Na het vuurwerk wandelen we door het parkje het kermisterreintje op.
((Geen excuses voor al die verkleiningen die ik gebruik, want tot op het wellness centrum aan toe is hier alles op kleine schaal.))
Nadine's familiehuis drupt langzaam vol en ik wordt als huis- en familievriend warm onthaald. De kinderen hebben 36 rivierkreeftjes gevangen gedurende de dag, een grote opbrengst en de lange tafel is gedekt voor 16 personen. Dat wordt een smulfeest gezien de salades en het nog geurende brood, het is inmiddels 11 uur geweest. De kinderen moeten me komen begroeten met hand en twee zoenen, er wordt in de bomvolle keuken gedanst als de speakers in het dorp op pop over gaan, omdat de ouderen naar het dorpshuis gaan voor de tombola. Dit is nu voor mij al 'gewoon' terwijl Simon vervuld is van het authentieke Franse gebeuren tijdens de lange zomer, betrokken bij het Franse familie-gebeuren dat zeker ons Nederlanders vreemd is. Zeker op deze schaal. 
(Als ik een toerist zou zijn in het gezelschap van een expat die aardig leuk geintegreerd is, zou ik ook de belevenis van mijn leven hebben, zeker na HET jaarlijkse grote dorpsfeest.)
Simon laat zich meevoeren naar de pannen met kreeftjes, zet een dansje in als hij een halve vierkante meter ruimte heeft bemachtigd, de man is eenzaam, kan niet anders, zo sterk voel ik dit als ik hem in een flits observeer. Zijn vrouw komt een weekje mee bikkelen op de steile helling, waarschijnlijk kan ze vakantie krijgen in september als hij terug is van een bezoek aan zijn broer die nog in Engeland woont. Nadine haar man lijkt me direct te begrijpen als ik hem begroet en drie woorden spreek over 'mijn vriend', zoals men denkt.
-- Gisteren ga ik weer naar mijn werk; verven bij Nadine, daar leg ik haar en een nicht uit wie die Simon eigenlijk is. Ze liggen in een deuk als ik vertel hoe de uren verliepen voor dat we onze neuzen lieten zien in de helder verlichte keuken met de feestelijk gedekte tafel terwijl Michael Jackson door de gemeentelijke luidsprekers schalt. Heerlijk; meiden onder elkaar, mijn Nederlandse nationaliteit maakt geen verschil en ik voel me thuis, geborgen, gezien en begrepen. --
Ik geef Simon het handgebaar voor 'kom, we gaan' en hij volgt gedwee. Ik moet stiekem lachen, het is een man, een echte.
Ik rijd naar de gorges op een macho-manier, alle toys voor boys liggen me na aan het hart, de rally op het bospad maakt Simon tot een zwijger en ik geniet er stiekem wel een beetje van. Och goshie.
Toch blij dat ik voor de laatste kilometer alleen in de auto zit rijd ik door in z'n eerste versnelling om van de spreekwoordelijke ruimte te genieten in de kleine cabine.

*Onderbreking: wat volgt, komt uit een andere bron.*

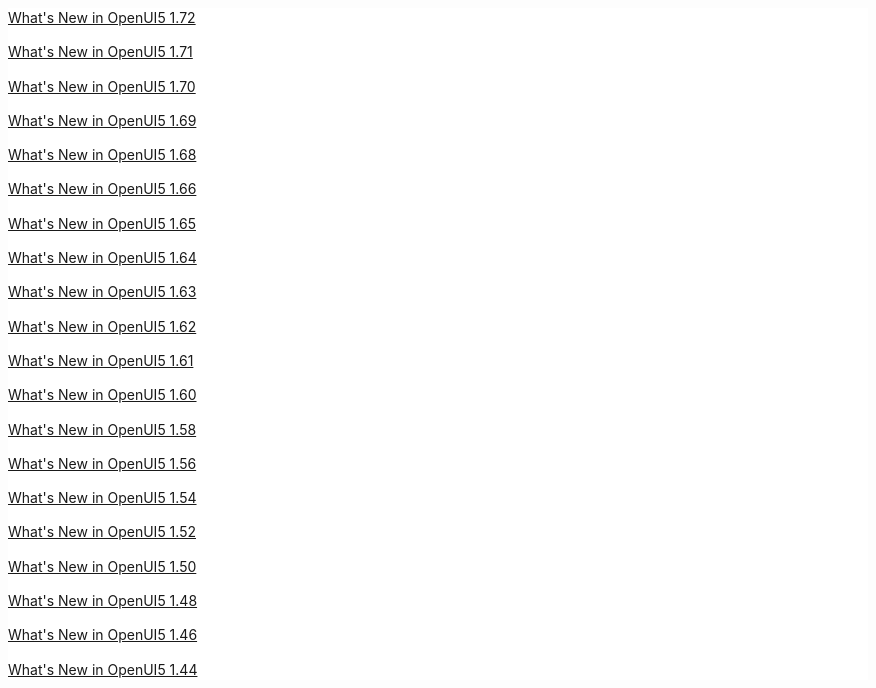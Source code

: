 [What's New in OpenUI5 1.72](What_s_New_in_OpenUI5_1_72_521cad9.md "With this release OpenUI5 is upgraded from version 1.71 to 1.72.")

[What's New in OpenUI5 1.71](What_s_New_in_OpenUI5_1_71_a93a6a3.md "With this release OpenUI5 is upgraded from version 1.70 to 1.71.")

[What's New in OpenUI5 1.70](What_s_New_in_OpenUI5_1_70_f073d69.md "With this release OpenUI5 is upgraded from version 1.69 to 1.70.")

[What's New in OpenUI5 1.69](What_s_New_in_OpenUI5_1_69_89a18bd.md "With this release OpenUI5 is upgraded from version 1.68 to 1.69.")

[What's New in OpenUI5 1.68](What_s_New_in_OpenUI5_1_68_f94bf93.md "With this release OpenUI5 is upgraded from version 1.67 to 1.68.")

[What's New in OpenUI5 1.66](What_s_New_in_OpenUI5_1_66_c9896e9.md "With this release OpenUI5 is upgraded from version 1.65 to 1.66.")

[What's New in OpenUI5 1.65](What_s_New_in_OpenUI5_1_65_0f5acfd.md "With this release OpenUI5 is upgraded from version 1.64 to 1.65.")

[What's New in OpenUI5 1.64](What_s_New_in_OpenUI5_1_64_0e30822.md "With this release OpenUI5 is upgraded from version 1.63 to 1.64.")

[What's New in OpenUI5 1.63](What_s_New_in_OpenUI5_1_63_e8d9da7.md "With this release OpenUI5 is upgraded from version 1.62 to 1.63.")

[What's New in OpenUI5 1.62](What_s_New_in_OpenUI5_1_62_771f4d5.md "With this release OpenUI5 is upgraded from version 1.61 to 1.62.")

[What's New in OpenUI5 1.61](What_s_New_in_OpenUI5_1_61_d991552.md "With this release OpenUI5 is upgraded from version 1.60 to 1.61.")

[What's New in OpenUI5 1.60](What_s_New_in_OpenUI5_1_60_5a0e1f7.md "With this release OpenUI5 is upgraded from version 1.58 to 1.60.")

[What's New in OpenUI5 1.58](What_s_New_in_OpenUI5_1_58_7c927aa.md "With this release OpenUI5 is upgraded from version 1.56 to 1.58.")

[What's New in OpenUI5 1.56](What_s_New_in_OpenUI5_1_56_108b7fd.md "With this release OpenUI5 is upgraded from version 1.54 to 1.56.")

[What's New in OpenUI5 1.54](What_s_New_in_OpenUI5_1_54_c838330.md "With this release OpenUI5 is upgraded from version 1.52 to 1.54.")

[What's New in OpenUI5 1.52](What_s_New_in_OpenUI5_1_52_849e1b6.md "With this release OpenUI5 is upgraded from version 1.50 to 1.52.")

[What's New in OpenUI5 1.50](What_s_New_in_OpenUI5_1_50_759e9f3.md "With this release OpenUI5 is upgraded from version 1.48 to 1.50.")

[What's New in OpenUI5 1.48](What_s_New_in_OpenUI5_1_48_fa1efac.md "With this release OpenUI5 is upgraded from version 1.46 to 1.48.")

[What's New in OpenUI5 1.46](What_s_New_in_OpenUI5_1_46_6307539.md "With this release OpenUI5 is upgraded from version 1.44 to 1.46.")

[What's New in OpenUI5 1.44](What_s_New_in_OpenUI5_1_44_a0cb7a0.md "With this release OpenUI5 is upgraded from version 1.42 to 1.44.")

De naam 'Simon' is gefingeerd en de foto's zijn genomen in 2010.

3 opmerkingen:

  1. Hahaha, die Tien, Straks alle vrijgezelle mannen achter haar rokken aan!Ik heb lekker weer even bijgelezen hier, moet daar toch altijd even de tijd voor nemen, en zit nu even krap in die tijd.... Ik heb weer genoten van je blog meis!

    BeantwoordenVerwijderen
  2. dank je Elly, ik schrijf nu meer voor de lezer dan dat ik ooit deed. Dat je 'me' graag leest is heel tof te horen.
    btw; niet alleen vrijgezellen hoor.... :-P
    en ook ik ga er voor zitten; blogs lezen... nu dus ook even niet, want de agenda loenst naar me en de tijd tikt door.

    BeantwoordenVerwijderen
  3. Heerlijk verhaal, ik zie het helemaal voor me. Er is daar in het diepe zuiden van Frankrijk echt wat te beleven!!